# EXERCISE
Scan the entries below for the word "projects" and copy every line in which it occurs.

--- START ---

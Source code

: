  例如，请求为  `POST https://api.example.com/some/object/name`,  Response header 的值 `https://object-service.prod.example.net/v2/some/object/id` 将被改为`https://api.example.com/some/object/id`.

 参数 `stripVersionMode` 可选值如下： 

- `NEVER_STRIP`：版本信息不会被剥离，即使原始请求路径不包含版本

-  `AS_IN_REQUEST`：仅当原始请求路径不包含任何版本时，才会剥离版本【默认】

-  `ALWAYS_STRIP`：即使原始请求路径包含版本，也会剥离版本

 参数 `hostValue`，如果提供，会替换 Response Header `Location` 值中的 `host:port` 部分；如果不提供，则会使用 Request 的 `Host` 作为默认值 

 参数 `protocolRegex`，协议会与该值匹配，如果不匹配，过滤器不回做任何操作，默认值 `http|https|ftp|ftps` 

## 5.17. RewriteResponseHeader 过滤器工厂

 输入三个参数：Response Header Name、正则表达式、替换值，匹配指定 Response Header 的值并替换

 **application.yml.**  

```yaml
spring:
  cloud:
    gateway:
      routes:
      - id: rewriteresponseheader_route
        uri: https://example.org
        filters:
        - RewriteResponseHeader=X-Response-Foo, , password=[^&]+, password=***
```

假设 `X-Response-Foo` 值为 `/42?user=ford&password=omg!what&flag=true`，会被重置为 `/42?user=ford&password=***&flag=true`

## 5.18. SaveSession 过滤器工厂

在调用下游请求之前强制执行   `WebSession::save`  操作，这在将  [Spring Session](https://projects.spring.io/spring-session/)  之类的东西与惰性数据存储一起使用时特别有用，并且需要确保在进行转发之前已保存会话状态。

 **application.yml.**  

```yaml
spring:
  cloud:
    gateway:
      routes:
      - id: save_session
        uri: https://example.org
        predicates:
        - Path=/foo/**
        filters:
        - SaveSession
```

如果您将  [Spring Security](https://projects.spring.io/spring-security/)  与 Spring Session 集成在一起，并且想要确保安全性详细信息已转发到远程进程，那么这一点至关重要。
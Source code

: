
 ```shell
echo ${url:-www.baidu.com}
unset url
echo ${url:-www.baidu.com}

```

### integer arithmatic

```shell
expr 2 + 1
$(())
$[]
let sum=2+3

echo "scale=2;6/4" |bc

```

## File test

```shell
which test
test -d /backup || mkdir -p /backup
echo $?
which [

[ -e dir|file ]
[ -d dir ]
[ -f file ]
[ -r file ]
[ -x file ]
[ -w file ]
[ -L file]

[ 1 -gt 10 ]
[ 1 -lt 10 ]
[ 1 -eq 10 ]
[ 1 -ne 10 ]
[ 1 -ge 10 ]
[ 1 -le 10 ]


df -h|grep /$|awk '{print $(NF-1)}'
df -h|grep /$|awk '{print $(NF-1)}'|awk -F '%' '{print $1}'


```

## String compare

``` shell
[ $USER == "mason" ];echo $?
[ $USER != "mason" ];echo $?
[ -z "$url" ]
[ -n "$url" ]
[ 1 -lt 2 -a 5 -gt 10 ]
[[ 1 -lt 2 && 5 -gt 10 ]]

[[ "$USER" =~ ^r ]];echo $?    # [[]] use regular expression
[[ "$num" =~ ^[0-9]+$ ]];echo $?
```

--- END ---

# TASK RESULT
在调用下游请求之前强制执行   `WebSession::save`  操作，这在将  [Spring Session](https://projects.spring.io/spring-session/)  之类的东西与惰性数据存储一起使用时特别有用，并且需要确保在进行转发之前已保存会话状态。
如果您将  [Spring Security](https://projects.spring.io/spring-security/)  与 Spring Session 集成在一起，并且想要确保安全性详细信息已转发到远程进程，那么这一点至关重要。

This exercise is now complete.